A group of women sit on the side of the road after picking dodo leaves, one of the few food crops they can grow. They eat the leaves with salt, if they have any salt. Pending their relocation, the government has issued an order that no one in Kabaale-Buseruka sub-county, which includes Kyapaloni, can plant more than three months worth of food. They talk over each other, complaining that the land that once fed their families and was their main source of income is now too overgrown for cultivation because the area lacks able workers. They are forced to go to another town to buy goods, furthering their economic decline. Wild animals now threaten them and conflicts have increased between cattle grazers and residents who, until recent times, led a relatively peaceful co-existence.


“I have stayed,” says Manuela Fatum, twenty-eight. “I have received no offer for my land.
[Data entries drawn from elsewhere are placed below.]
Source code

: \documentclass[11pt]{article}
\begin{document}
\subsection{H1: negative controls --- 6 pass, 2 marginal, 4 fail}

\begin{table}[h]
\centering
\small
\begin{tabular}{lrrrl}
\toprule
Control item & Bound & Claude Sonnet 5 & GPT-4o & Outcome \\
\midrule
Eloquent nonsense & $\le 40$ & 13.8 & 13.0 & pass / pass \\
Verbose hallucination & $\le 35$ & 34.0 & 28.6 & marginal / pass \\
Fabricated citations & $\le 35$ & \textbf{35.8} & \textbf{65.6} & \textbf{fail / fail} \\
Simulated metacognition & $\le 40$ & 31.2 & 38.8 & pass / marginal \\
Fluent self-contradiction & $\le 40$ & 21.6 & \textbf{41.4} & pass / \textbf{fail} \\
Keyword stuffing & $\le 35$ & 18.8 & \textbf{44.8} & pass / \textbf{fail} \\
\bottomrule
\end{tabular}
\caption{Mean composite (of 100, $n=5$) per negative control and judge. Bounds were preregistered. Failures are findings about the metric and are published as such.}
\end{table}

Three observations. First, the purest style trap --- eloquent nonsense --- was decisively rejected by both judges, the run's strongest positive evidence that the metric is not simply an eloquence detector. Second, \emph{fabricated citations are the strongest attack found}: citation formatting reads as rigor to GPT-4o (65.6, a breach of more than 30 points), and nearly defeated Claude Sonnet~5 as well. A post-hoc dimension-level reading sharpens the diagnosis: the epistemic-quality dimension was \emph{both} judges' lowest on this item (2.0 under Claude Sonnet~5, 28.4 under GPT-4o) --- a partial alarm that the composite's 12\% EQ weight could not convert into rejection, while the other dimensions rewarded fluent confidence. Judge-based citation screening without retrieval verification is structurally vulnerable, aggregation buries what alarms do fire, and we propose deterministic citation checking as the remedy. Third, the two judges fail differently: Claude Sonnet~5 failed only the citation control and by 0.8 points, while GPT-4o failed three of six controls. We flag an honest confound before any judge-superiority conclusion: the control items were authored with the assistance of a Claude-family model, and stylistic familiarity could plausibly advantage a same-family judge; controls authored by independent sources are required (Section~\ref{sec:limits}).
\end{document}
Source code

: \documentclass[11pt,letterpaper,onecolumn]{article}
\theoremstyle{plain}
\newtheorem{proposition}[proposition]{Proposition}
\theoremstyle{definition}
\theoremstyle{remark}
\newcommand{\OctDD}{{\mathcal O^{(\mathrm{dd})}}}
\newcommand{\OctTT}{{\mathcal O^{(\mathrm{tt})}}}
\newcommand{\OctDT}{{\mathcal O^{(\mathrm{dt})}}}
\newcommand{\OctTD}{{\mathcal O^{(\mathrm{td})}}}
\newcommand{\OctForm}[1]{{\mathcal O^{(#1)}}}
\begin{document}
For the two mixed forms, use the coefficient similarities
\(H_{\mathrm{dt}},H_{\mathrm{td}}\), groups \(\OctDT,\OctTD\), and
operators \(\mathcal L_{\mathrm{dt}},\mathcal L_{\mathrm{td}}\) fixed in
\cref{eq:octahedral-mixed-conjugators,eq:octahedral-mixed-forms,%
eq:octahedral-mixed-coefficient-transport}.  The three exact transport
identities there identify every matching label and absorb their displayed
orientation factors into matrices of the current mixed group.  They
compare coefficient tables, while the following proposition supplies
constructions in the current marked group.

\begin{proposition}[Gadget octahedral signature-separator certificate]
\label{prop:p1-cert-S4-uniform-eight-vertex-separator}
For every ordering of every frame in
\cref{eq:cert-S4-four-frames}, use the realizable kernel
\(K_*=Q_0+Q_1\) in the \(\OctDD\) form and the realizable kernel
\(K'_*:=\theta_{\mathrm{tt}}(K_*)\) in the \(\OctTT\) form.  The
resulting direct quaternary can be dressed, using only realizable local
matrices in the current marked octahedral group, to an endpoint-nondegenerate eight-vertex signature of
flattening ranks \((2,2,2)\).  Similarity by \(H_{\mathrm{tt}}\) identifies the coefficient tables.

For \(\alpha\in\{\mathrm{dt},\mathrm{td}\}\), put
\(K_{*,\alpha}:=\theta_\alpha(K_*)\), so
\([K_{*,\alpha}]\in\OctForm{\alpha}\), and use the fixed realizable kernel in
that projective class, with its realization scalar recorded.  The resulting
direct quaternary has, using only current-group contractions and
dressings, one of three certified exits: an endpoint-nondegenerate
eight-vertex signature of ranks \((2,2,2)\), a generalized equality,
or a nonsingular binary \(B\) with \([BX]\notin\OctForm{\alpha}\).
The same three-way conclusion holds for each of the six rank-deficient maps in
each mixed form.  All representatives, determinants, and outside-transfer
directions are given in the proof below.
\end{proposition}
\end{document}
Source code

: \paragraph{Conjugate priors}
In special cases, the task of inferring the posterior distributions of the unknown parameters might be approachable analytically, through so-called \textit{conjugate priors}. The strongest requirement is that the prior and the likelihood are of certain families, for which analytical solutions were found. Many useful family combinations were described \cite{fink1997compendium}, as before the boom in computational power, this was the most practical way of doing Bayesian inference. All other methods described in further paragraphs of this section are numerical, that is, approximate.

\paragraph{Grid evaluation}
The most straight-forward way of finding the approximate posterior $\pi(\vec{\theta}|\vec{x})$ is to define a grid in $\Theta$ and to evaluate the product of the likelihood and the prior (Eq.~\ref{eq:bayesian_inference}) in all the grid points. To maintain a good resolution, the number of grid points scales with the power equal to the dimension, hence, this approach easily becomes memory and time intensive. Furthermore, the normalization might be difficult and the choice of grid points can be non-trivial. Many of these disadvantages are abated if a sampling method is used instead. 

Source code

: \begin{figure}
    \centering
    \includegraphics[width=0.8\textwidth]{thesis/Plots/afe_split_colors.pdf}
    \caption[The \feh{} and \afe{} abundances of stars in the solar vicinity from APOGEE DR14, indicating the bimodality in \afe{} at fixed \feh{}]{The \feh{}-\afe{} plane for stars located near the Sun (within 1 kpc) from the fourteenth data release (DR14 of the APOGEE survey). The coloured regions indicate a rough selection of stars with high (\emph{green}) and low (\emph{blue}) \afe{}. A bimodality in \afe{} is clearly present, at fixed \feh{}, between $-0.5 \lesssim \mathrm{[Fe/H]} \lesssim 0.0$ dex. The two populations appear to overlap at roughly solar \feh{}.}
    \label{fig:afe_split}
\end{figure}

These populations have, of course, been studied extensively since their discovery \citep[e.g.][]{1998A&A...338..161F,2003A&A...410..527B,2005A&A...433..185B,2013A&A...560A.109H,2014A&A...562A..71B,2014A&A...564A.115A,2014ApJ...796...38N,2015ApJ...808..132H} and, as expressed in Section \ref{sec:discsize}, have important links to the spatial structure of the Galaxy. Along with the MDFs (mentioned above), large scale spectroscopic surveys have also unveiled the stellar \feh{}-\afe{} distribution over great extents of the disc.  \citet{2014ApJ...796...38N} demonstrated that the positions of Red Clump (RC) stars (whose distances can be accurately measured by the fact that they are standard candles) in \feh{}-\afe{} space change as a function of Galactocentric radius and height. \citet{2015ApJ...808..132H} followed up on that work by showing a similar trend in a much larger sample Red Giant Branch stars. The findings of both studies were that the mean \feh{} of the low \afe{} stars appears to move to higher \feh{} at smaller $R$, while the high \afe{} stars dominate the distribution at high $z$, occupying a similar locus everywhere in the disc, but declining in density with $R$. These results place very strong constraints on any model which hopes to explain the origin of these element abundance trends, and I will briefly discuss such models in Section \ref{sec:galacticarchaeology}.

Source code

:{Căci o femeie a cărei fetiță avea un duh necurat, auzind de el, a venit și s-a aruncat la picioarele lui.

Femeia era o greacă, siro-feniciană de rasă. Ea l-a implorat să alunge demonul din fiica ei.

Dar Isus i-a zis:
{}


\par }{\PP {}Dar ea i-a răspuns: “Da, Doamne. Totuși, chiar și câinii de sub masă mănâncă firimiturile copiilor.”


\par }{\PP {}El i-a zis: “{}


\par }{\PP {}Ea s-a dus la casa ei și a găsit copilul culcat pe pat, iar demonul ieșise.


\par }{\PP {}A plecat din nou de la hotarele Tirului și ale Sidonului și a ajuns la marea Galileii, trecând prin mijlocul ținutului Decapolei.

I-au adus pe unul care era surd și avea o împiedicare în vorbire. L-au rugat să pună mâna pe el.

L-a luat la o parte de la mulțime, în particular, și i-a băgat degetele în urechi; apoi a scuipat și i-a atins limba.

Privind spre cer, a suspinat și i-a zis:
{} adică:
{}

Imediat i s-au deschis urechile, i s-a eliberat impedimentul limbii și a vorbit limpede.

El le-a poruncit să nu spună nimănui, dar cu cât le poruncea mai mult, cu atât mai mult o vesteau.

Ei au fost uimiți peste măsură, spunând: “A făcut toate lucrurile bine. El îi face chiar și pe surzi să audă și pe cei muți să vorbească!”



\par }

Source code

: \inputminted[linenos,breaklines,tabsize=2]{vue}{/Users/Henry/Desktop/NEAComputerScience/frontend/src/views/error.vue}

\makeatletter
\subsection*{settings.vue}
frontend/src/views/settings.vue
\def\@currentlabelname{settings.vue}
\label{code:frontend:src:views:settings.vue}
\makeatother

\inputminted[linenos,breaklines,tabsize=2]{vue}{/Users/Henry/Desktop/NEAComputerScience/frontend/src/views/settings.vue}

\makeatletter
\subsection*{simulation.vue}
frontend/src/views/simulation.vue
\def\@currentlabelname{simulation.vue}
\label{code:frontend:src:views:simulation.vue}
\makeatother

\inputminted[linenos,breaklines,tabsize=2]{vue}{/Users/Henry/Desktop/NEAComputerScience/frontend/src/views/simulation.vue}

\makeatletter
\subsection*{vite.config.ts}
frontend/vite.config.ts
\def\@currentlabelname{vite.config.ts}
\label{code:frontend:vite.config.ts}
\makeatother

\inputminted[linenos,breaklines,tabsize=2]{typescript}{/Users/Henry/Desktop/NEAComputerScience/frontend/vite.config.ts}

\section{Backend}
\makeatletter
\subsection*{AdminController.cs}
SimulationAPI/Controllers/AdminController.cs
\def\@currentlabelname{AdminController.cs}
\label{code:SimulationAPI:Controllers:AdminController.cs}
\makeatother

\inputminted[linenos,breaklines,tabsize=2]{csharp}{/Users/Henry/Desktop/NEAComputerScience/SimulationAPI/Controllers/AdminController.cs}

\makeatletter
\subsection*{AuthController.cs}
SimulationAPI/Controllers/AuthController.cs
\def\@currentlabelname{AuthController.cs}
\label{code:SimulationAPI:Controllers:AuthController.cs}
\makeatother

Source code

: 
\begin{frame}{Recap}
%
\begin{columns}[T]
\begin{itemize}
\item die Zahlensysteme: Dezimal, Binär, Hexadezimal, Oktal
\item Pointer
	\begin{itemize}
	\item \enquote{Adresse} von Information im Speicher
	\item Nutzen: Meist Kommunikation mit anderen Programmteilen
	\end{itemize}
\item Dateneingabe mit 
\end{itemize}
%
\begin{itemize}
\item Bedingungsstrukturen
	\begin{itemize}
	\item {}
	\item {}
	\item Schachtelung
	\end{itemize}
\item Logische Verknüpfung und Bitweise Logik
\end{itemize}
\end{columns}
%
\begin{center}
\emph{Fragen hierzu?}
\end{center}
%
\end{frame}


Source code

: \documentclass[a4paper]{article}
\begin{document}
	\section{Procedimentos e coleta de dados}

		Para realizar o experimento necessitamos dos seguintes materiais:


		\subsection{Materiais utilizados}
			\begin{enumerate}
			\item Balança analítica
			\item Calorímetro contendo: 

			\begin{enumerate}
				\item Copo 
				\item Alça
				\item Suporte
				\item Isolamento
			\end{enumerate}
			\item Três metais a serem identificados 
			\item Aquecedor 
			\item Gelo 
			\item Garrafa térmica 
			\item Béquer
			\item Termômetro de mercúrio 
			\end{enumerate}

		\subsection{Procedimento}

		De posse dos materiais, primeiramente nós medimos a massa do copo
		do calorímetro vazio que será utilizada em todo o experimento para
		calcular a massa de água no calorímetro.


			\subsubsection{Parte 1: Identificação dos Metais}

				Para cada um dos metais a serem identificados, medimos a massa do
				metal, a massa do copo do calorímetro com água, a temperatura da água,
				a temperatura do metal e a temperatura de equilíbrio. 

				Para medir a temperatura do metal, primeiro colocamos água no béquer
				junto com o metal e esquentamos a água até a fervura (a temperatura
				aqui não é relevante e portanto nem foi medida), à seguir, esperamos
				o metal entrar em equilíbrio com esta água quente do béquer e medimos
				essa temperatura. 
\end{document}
I met with authorities from the company, but came to no agreement. We have been kept out of the future of this land. We know nothing about the plans here and have no contact with those making the decisions. Many have not been paid and are very angry. So our land suffers. We have no food. They have left us here to rot or leave without compensation. We need relief.”
Just beyond Manuela and the gaggle of lamenting women is a small sign posted on the side of the road. It reads, WE ARE DEFENDING OUR LAND UNTIL WE ARE RELOCATED AND COMPENSATED.
Idling in a dilapidated house near the signpost, Jenny Rose Ruwaga, thirty-seven, and Markurta Akumi, forty-five, sit with their children. “The community agreed to put up the signpost because we are not happy with the government. They have refused to compensate us adequately and so, if we must, we will die for our land,” says Ruwaga, who feels she and her community have no voice, and is given no chance to speak for themselves. Though directly affected, they are not, she feels, part of the decision-making.
However, the people of Kyapaloni and Rwamutonga have found allies. Community Green Radio, which hosts a popular thrice-weekly radio show focused on environmental issues, has created a forum that gives the affected people of Hoima District direct access to government and local officials. Africa Institute for Energy Governance (AFIEGO), a Ugandan public policy research and advocacy group, has also stepped up with a commitment to legally represent the people of Hoima District steeped in the land crisis.


The case, which asserts the government has violated the human and constitutional rights of the people, has been a slow and tedious process. It hinges on Section 59 of the Land Act and Article 26 of the Ugandan Constitution, which clearly states that a citizen can only be deprived of his or her property rights after such person has been promptly paid fair and adequate compensation. The property value must be annually assessed and updated, although that is hardly ever done efficiently. According to Michael Businge, twenty-six, the field coordinator for AFIEGO, the organization has been labeled “anti-government” and accused by the government of being, ironically, “rebels with foreign interest.”
Back in Rwamutonga, Betty Pascal asks: “We are Ugandan, but where is out protection?” It is a simple question that has yet to be answered.